**TASK TO CARRY OUT**
All lines below containing the string "threads" are to be copied.

(Stored data)

※

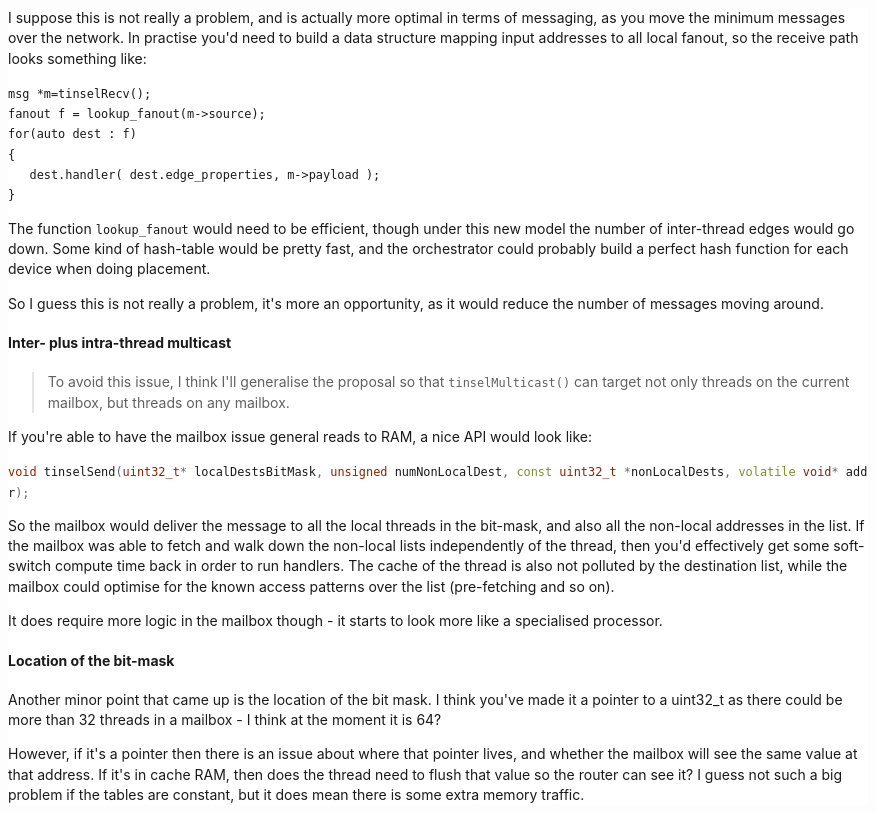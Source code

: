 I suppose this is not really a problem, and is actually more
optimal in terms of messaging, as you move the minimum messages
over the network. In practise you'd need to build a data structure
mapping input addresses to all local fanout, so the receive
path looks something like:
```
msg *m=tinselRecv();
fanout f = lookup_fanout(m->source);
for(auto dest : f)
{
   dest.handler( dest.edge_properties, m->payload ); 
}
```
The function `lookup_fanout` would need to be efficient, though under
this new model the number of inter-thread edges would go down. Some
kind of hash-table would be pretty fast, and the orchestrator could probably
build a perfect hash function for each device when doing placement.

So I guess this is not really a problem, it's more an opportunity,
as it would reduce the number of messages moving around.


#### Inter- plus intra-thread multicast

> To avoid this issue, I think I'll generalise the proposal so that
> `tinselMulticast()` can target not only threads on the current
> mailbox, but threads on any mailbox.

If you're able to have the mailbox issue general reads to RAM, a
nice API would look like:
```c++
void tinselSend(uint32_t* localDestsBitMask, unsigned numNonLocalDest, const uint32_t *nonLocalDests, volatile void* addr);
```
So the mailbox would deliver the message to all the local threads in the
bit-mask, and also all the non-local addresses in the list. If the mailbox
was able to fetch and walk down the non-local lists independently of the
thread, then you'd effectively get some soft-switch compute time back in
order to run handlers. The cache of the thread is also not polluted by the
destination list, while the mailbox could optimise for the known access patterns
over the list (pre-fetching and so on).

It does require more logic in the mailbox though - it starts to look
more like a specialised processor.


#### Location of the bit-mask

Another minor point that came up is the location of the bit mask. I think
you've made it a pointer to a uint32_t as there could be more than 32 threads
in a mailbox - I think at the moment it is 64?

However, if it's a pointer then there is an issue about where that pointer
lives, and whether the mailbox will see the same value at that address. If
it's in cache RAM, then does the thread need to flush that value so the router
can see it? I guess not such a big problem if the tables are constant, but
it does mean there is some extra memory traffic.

※

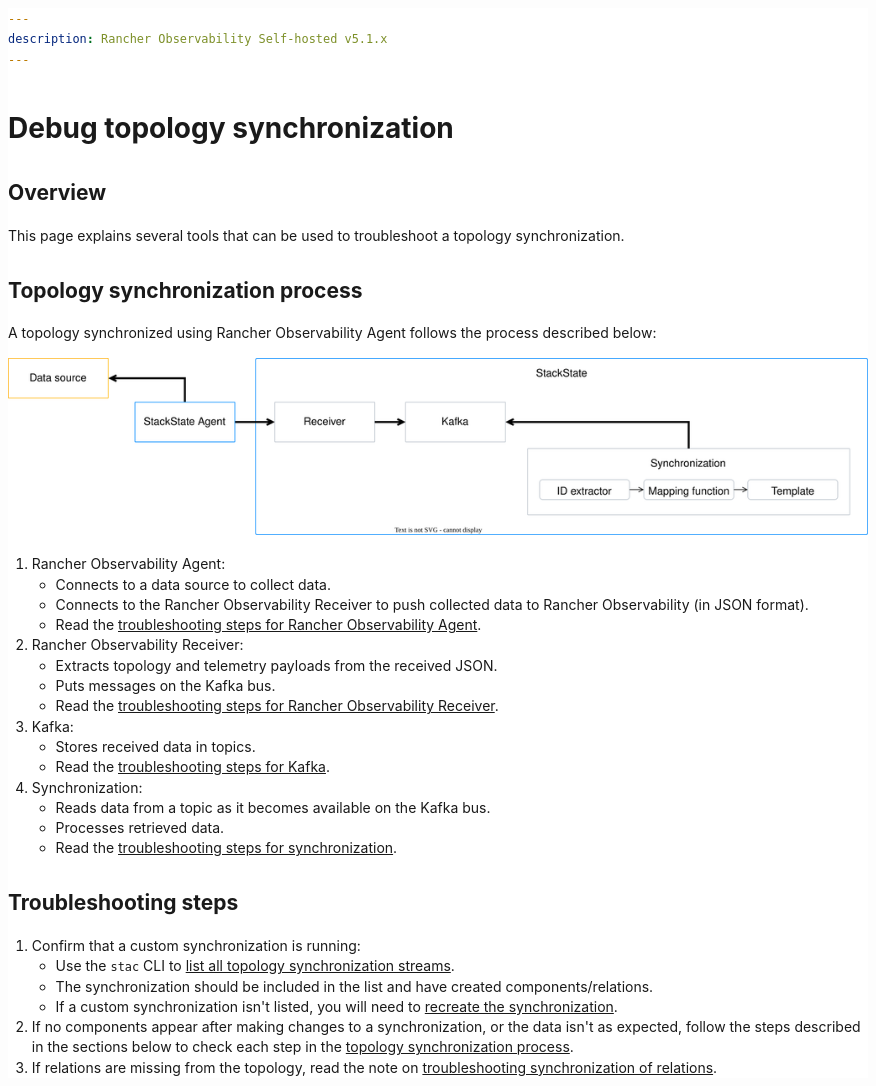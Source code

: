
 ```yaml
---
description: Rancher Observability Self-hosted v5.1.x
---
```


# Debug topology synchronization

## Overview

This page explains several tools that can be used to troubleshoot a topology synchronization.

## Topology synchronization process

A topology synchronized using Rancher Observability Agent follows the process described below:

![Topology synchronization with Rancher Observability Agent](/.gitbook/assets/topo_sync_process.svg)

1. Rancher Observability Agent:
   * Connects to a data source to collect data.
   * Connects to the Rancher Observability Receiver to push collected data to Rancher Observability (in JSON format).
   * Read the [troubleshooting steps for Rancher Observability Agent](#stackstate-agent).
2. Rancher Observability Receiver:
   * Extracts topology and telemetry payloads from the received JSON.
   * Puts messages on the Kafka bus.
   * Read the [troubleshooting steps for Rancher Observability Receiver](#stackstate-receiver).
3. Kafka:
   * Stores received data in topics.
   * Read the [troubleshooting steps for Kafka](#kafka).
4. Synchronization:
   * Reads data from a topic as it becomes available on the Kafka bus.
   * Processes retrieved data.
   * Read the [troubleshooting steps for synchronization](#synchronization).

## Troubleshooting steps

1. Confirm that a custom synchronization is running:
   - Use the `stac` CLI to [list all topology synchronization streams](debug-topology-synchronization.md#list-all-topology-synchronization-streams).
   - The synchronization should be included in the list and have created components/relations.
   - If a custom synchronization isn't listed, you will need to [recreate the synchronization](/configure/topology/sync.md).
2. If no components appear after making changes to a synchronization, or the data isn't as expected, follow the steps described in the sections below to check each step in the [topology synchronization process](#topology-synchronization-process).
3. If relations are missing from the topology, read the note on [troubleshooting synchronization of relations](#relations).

※

**COMPLETED EXERCISE**
> `tinselMulticast()` can target not only threads on the current
> mailbox, but threads on any mailbox.
So the mailbox would deliver the message to all the local threads in the
you've made it a pointer to a uint32_t as there could be more than 32 threads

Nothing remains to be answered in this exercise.